I owe an apology to Joe.
Allow me to explain. I introduced Joe in a column last week. He doesn't actually exist, but I made him up to help explain a complicated topic.
It was about gender and sports and whether it's fair for males to compete against females. It's an evolving ethical dilemma on the Olympic scene, thanks to South African runner Caster Semenya.
She was born with male and female anatomical traits, and her testosterone level gives her an advantage over other females. I wrote that the dilemma could reach down to high school levels.
"No it could not," said Dr. David Baker-Hargrove, the president and CEO of Two Spirit Health Services, a non-profit LGBT medical and mental health facility in Orlando, Fla.
He called to enlighten me on why I was wrong. Naturally, I tried to enlighten him on why I was right.
He pointed out that transgender females undergo hormone treatments that eliminate the testosterone advantage.

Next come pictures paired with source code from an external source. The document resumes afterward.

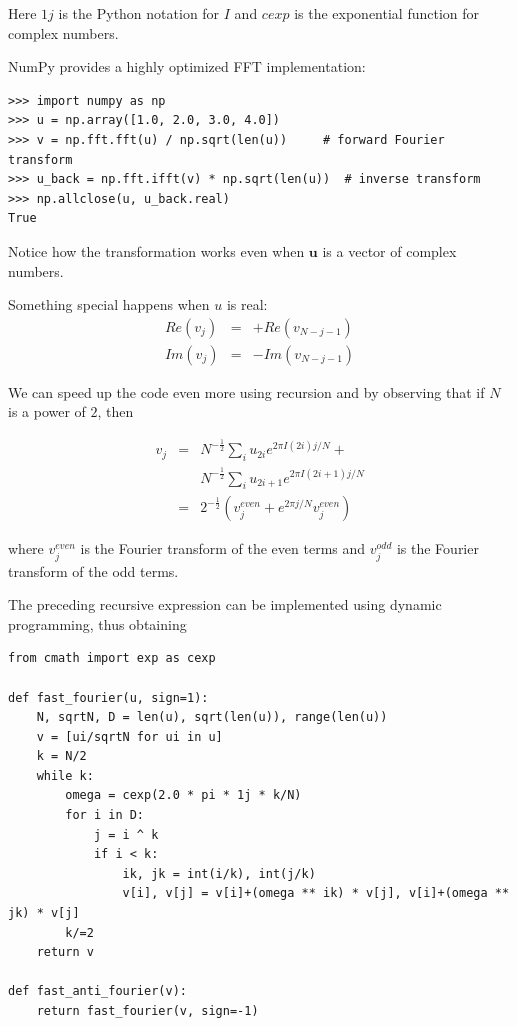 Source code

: \documentclass[justified, sixbynine]{tufte-book}
\theoremstyle{plain}%
\newtheorem * {corollary}{Corollary}
\theoremstyle{definition}
\theoremstyle{remark}
\newtheorem * {remark}{Remark}
\newtheorem * {note}{Note}
\begin{document}
\begin{fullwidth}
Here $1j$ is the Python notation for $I$ and $cexp$ is the exponential function for complex numbers.

NumPy provides a highly optimized FFT implementation:

\begin{lstlisting}
>>> import numpy as np
>>> u = np.array([1.0, 2.0, 3.0, 4.0])
>>> v = np.fft.fft(u) / np.sqrt(len(u))     # forward Fourier transform
>>> u_back = np.fft.ifft(v) * np.sqrt(len(u))  # inverse transform
>>> np.allclose(u, u_back.real)
True
\end{lstlisting}

Notice how the transformation works even when $\mathbf{u}$ is a vector of complex numbers.

Something special happens when $u$ is real:
\begin{eqnarray}
Re(v_j) &=& +Re(v_{N-j-1}) \\
Im(v_j) &=& -Im(v_{N-j-1})
\end{eqnarray}

We can speed up the code even more using recursion and by observing that if $N$ is a power of $2$, then

\begin{eqnarray}
v_j &=& N^{-\frac12} \sum_i u_{2i} e^{2\pi I (2i)j/N} + \\
             &&  N^{-\frac12} \sum_i u_{2i+1} e^{2\pi I (2i+1)j/N} \\
             &=& 2^{-\frac12} ( v_j^{even} + e^{2\pi j/N} v_j^{even} )
\end{eqnarray}

where $v_j^{even}$ is the Fourier transform of the even terms and $v_j^{odd}$ is the Fourier transform of the odd terms.

The preceding recursive expression can be implemented using dynamic programming, thus obtaining


\begin{lstlisting}
from cmath import exp as cexp

def fast_fourier(u, sign=1):
    N, sqrtN, D = len(u), sqrt(len(u)), range(len(u))
    v = [ui/sqrtN for ui in u]
    k = N/2
    while k:
        omega = cexp(2.0 * pi * 1j * k/N)
        for i in D:
            j = i ^ k
            if i < k:
                ik, jk = int(i/k), int(j/k)
                v[i], v[j] = v[i]+(omega ** ik) * v[j], v[i]+(omega ** jk) * v[j]
        k/=2
    return v

def fast_anti_fourier(v):
    return fast_fourier(v, sign=-1)
\end{lstlisting}


\end{fullwidth}
\end{document}
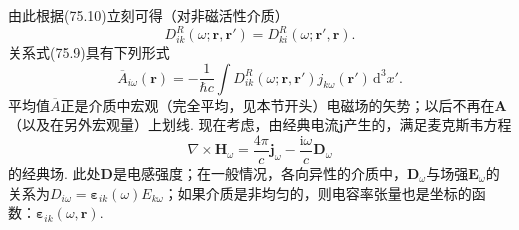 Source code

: 由此根据(75.10)立刻可得（对非磁活性介质）
\begin{equation}
D_{ik}^{R}(\omega;\bm{r},\bm{r}')=D_{ki}^{R}(\omega;\bm{r}',\bm{r}).
\end{equation}
关系式(75.9)具有下列形式
\begin{equation}
\overline{A}_{i\omega}(\bm{r})=-\frac{1}{\hbar c}\int D_{ik}^{R}(\omega;\bm{r},\bm{r}')j_{k\omega}(\bm{r}')\,\mathrm{d}^{3}x'.
\end{equation}
平均值$\overline{A}$正是介质中宏观（完全平均，见本节开头）电磁场的矢势；以后不再在$\bm{A}$（以及在另外宏观量）上划线. 现在考虑，由经典电流$\bm{j}$产生的，满足麦克斯韦方程
\begin{equation*}
\nabla\times\bm{H}_{\omega}=\frac{4\pi}{c}\bm{j}_{\omega}-\frac{\mathrm{i}\omega}{c}\bm{D}_{\omega}
\end{equation*}
的经典场. 此处$\bm{D}$是电感强度；在一般情况，各向异性的介质中，$\bm{D}_{\omega}$与场强$\bm{E}_{\omega}$的关系为$D_{i\omega}=\bm{\varepsilon}_{ik}(\omega)E_{k\omega}$；如果介质是非均匀的，则电容率张量也是坐标的函数：$\bm{\varepsilon}_{ik}(\omega,\bm{r})$.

I pointed out that's the problem posed by Semenya, who won the 800-meter race in Rio de Janeiro on Saturday.
The International Olympic Committee requires transgender females to maintain low testosterone levels. But as an intersex person, that rule doesn't apply to Semenya.
And due to a May directive from the Justice Department, similar restrictions no longer apply to students at any school that gets federal funding.
In Florida, a transgender student who wanted to play a sport used to need doctor's verification that he or she was truly a transgender person.
As such, they'd be undergoing hormone treatments. Under the Justice Department guidelines, they don't have to undergo treatments or pass a testosterone test.
All they need is to declare they are "male" or "female" and the school must allow them to play, shower and do everything else their new teammates are allowed to do.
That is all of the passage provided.